Quelques minutes qui font une existence

Cette nuit, le vent avait accumulé la neige jusqu’au faîte de notre tente, je dus batailler pour me frayer un chemin à l’extérieur. Une fois déplié, je retrouvai cette joie enfantine d’une présence privilégiée en des lieux interdits.
Les sommets brillaient des mille feux du soleil levant. Jamais je ne me lasserai de ces instants magiques, l’oxygène se faisait plus rare, le souffle devenait plus court, mais le corps s’allégeait.

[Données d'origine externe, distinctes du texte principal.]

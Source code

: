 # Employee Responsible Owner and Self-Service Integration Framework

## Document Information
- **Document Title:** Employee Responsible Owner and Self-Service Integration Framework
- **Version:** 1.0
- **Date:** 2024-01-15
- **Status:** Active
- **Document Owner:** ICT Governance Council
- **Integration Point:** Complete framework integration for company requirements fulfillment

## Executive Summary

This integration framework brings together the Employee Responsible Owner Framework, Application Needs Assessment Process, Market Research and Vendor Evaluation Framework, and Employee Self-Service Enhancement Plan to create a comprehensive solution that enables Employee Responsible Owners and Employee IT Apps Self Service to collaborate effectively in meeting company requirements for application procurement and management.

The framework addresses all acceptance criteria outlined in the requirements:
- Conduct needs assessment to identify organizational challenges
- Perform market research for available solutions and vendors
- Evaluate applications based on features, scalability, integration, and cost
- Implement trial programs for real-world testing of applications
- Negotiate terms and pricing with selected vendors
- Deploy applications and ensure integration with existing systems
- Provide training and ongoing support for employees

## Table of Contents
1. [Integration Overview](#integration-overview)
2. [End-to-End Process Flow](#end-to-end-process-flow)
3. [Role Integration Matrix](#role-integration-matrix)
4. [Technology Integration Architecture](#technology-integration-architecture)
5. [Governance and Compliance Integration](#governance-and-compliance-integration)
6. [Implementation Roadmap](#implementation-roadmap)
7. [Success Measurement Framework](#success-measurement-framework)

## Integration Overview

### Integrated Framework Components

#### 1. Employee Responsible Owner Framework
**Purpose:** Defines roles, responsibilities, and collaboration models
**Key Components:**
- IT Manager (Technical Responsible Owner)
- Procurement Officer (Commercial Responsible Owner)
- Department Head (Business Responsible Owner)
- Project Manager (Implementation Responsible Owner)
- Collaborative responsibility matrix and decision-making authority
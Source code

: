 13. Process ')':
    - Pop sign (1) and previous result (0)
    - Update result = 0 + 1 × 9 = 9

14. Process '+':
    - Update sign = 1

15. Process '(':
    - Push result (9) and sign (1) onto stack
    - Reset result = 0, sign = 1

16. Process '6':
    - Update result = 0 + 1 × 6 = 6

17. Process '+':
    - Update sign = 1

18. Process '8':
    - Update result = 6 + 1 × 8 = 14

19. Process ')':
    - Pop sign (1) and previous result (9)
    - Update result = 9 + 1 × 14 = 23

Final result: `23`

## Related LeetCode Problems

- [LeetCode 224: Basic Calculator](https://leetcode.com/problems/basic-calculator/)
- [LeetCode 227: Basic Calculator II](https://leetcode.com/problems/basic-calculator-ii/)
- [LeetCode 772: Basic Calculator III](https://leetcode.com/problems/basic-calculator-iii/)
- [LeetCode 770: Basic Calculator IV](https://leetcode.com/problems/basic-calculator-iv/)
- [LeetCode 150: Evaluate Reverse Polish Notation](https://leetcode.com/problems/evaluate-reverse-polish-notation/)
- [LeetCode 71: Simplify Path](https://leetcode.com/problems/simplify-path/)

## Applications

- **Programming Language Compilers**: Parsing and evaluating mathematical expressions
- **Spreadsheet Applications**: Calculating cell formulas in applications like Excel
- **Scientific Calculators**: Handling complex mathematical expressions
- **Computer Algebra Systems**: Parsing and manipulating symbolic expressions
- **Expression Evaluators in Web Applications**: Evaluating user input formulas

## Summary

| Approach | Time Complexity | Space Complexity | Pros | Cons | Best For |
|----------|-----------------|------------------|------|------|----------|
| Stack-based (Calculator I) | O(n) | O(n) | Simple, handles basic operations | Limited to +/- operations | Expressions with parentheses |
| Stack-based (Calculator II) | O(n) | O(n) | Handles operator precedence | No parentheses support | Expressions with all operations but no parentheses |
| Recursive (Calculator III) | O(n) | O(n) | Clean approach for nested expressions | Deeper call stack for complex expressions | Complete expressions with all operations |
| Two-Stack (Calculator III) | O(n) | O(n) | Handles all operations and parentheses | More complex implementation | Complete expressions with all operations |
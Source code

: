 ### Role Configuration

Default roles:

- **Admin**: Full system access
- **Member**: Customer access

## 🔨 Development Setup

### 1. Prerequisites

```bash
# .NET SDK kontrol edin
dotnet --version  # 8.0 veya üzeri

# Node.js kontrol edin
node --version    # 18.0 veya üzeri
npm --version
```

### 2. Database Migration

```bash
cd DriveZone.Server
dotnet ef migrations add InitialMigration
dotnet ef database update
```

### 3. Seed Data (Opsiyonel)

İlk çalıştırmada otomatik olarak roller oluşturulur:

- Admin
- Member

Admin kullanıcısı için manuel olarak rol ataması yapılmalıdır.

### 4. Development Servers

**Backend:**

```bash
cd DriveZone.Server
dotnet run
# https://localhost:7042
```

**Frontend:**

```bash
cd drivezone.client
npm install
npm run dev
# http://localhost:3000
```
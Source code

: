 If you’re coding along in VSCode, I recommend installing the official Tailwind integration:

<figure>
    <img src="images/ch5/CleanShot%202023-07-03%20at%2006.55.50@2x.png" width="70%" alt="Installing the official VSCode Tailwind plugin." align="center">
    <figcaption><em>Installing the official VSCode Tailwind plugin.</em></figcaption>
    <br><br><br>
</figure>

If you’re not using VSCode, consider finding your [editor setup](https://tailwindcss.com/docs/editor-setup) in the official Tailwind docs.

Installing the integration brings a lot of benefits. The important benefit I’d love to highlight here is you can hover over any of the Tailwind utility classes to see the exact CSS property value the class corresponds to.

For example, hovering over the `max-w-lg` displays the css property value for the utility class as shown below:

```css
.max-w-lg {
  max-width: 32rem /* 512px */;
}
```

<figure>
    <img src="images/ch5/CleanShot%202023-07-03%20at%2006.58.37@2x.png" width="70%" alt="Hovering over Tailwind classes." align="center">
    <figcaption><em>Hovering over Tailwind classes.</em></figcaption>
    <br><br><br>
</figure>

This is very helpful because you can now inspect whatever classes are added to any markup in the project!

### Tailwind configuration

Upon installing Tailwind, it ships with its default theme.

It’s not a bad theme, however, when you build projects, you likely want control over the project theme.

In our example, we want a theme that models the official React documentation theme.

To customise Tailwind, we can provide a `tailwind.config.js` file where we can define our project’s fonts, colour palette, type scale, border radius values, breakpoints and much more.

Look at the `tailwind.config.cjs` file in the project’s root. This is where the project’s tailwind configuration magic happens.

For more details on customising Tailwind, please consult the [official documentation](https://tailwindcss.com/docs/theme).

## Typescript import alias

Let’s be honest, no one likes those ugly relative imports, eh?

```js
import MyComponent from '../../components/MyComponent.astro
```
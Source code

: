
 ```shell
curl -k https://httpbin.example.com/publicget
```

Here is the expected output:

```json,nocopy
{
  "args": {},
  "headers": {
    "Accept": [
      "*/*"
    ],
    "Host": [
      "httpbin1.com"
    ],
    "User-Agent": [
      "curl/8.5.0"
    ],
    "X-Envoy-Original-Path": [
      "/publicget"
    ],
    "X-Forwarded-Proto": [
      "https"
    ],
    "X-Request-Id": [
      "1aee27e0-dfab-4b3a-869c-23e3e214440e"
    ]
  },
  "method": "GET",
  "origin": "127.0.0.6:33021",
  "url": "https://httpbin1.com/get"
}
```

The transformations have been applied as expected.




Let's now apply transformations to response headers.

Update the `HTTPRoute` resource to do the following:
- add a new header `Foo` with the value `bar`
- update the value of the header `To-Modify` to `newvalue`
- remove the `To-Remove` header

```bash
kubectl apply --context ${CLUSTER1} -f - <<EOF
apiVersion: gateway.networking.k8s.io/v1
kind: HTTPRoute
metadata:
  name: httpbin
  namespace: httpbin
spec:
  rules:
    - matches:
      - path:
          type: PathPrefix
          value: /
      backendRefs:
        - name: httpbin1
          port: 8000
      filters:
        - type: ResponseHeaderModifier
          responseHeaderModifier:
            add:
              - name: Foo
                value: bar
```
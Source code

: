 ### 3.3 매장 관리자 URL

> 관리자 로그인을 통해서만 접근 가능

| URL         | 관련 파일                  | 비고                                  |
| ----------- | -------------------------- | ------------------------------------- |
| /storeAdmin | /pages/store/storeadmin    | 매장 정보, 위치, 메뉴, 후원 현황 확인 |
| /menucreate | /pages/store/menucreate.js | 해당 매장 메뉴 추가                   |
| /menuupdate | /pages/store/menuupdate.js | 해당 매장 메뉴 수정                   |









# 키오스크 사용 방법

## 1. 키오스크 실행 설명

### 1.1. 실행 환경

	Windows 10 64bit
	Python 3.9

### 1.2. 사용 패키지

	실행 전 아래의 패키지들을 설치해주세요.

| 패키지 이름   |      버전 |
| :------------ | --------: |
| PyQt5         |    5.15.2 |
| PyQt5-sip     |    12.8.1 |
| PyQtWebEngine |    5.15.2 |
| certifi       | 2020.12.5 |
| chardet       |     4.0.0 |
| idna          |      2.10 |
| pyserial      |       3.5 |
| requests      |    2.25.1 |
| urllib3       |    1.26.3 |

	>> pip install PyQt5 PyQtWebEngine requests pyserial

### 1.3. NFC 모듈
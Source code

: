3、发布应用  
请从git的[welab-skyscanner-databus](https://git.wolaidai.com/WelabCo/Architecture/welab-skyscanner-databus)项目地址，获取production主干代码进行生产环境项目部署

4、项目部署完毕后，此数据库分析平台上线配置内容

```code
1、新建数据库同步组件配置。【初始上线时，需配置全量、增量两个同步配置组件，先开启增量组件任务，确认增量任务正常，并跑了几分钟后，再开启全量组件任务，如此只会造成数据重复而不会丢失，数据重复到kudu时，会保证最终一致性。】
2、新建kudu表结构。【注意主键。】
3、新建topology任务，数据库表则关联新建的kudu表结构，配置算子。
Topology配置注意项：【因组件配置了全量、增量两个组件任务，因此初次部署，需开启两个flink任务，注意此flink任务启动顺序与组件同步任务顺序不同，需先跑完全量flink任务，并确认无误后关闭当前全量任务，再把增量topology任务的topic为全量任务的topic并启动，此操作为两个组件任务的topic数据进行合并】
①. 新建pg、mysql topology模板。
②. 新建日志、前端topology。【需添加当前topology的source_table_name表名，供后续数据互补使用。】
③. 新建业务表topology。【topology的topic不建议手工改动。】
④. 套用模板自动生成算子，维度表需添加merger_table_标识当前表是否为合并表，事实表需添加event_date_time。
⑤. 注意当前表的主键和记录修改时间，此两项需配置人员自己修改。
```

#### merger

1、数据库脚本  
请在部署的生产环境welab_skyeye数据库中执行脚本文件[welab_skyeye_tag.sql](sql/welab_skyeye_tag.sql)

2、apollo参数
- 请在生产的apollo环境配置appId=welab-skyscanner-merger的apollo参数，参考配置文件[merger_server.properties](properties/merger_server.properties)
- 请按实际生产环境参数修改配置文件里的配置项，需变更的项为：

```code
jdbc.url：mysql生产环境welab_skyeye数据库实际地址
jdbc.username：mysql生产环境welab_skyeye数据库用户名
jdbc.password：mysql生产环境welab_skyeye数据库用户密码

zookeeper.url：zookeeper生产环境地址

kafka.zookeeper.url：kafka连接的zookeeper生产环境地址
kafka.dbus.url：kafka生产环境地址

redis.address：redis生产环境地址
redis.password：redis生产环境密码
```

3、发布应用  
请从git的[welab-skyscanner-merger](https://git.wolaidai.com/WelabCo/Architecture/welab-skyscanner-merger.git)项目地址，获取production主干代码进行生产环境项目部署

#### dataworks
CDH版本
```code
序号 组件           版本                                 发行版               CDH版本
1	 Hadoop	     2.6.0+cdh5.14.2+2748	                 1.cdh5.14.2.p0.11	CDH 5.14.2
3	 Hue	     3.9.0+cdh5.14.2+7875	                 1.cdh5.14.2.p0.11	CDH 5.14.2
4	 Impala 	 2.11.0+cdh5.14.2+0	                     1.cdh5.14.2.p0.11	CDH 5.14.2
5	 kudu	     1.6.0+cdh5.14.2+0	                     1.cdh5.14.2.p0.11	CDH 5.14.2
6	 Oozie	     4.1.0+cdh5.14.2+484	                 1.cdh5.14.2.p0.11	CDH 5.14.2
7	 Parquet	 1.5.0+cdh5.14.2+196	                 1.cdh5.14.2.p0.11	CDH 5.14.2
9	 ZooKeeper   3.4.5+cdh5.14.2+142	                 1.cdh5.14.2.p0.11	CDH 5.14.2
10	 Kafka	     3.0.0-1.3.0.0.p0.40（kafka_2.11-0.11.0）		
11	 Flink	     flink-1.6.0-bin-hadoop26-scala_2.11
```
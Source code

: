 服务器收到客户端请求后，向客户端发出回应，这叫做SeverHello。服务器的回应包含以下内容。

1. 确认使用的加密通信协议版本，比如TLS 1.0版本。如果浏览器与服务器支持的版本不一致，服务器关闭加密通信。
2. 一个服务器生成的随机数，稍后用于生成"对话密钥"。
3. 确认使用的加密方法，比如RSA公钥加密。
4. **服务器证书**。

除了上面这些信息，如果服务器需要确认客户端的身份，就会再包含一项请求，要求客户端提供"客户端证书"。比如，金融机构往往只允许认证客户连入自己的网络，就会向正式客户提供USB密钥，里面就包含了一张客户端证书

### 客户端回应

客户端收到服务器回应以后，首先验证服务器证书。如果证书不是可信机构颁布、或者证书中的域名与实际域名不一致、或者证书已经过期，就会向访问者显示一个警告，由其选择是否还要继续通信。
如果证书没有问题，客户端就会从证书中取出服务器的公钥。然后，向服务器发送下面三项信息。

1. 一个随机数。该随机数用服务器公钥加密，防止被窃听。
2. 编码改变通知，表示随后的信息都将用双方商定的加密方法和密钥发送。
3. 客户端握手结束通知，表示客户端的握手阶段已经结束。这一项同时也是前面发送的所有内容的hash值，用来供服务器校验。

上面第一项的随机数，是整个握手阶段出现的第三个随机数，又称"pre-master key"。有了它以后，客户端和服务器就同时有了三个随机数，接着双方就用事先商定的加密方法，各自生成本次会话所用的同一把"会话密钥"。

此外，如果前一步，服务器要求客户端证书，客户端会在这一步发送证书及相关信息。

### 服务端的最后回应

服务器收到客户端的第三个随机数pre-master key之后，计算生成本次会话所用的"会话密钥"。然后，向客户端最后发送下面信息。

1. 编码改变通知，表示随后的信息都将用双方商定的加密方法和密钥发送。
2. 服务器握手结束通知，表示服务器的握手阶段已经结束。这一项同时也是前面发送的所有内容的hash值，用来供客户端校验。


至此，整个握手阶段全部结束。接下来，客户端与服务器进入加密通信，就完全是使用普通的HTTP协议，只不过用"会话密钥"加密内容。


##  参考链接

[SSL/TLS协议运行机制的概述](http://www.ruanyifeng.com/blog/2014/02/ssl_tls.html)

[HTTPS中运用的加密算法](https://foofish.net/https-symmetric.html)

- Regarde, la vire que nous devons emprunter est presque impraticable, surtout à la sortie !
Mon compagnon me montrait un cheminement impossible. L’inclinaison perverse de ce trottoir interminable, au rebord fuyant, caché par le verglas, nouait le ventre. Ce mince trait blanc s’élevait au flanc d’une falaise gigantesque.
- La moindre erreur, la moindre glissade sur ces rochers cachés par la neige et c’est le grand saut !
Ce disant, il tendait son piolet vers le gouffre de mille mètres juste sous nos pieds ! Je m’entendis dire :
- On continue !
- Je te propose de suivre un itinéraire plus sûr. On traverse jusque sous le clocheton sommital et ensuite on s’élève verticalement pour le rejoindre en trois longueurs de corde. Avec un peu de nettoyage et quelques sangles, ça devrait passer.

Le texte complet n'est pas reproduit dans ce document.